TASK DIRECTIONS: Read the listing below and copy out every line that holds "список".

───── DATA TO PROCESS

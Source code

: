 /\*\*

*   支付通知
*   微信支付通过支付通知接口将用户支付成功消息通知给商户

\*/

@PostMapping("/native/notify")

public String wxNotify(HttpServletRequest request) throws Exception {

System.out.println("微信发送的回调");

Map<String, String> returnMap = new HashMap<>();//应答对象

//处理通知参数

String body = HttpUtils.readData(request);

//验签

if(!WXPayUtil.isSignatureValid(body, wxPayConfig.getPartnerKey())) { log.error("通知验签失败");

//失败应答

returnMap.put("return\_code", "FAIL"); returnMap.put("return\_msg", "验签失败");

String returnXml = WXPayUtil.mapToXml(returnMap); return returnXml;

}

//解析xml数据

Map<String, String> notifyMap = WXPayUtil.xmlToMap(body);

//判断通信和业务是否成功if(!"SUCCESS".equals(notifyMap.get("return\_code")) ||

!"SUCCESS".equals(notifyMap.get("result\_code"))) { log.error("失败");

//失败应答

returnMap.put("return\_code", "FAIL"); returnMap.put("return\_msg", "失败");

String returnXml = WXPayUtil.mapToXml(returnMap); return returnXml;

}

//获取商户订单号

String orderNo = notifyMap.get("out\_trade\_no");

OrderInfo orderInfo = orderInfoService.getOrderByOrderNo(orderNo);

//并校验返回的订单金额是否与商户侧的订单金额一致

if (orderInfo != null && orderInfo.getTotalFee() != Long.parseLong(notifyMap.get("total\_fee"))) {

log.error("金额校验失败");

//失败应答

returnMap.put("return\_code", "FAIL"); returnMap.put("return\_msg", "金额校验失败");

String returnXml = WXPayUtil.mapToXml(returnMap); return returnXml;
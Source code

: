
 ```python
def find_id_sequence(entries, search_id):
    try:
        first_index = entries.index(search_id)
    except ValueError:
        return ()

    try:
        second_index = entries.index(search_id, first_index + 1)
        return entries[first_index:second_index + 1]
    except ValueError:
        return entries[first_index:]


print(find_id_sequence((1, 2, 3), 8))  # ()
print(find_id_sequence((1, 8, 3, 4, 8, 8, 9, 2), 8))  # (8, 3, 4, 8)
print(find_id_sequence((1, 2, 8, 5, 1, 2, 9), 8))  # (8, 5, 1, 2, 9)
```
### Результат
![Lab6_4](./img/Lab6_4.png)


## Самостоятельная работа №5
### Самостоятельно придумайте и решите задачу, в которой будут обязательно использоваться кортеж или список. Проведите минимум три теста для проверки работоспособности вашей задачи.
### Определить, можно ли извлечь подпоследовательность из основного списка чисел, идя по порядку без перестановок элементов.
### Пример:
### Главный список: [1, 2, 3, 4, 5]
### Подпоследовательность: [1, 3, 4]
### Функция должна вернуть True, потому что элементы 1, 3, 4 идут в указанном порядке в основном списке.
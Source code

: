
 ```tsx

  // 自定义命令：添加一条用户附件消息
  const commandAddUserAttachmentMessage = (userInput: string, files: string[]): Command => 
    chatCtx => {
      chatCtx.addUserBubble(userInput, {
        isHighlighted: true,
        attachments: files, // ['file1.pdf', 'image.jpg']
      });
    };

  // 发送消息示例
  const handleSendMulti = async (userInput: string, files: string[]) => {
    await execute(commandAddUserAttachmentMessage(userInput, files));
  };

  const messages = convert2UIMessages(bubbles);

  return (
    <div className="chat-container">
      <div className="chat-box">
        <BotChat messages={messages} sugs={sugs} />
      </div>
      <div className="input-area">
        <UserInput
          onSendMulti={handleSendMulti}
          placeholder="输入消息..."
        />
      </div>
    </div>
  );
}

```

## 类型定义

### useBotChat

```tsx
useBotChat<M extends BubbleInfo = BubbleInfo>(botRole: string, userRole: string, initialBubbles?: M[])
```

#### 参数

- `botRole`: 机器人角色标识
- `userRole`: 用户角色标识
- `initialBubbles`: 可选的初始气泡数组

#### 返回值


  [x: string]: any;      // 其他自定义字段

──────────

RESULT OF THIS EXERCISE:
### Самостоятельно придумайте и решите задачу, в которой будут обязательно использоваться кортеж или список. Проведите минимум три теста для проверки работоспособности вашей задачи.
### Главный список: [1, 2, 3, 4, 5]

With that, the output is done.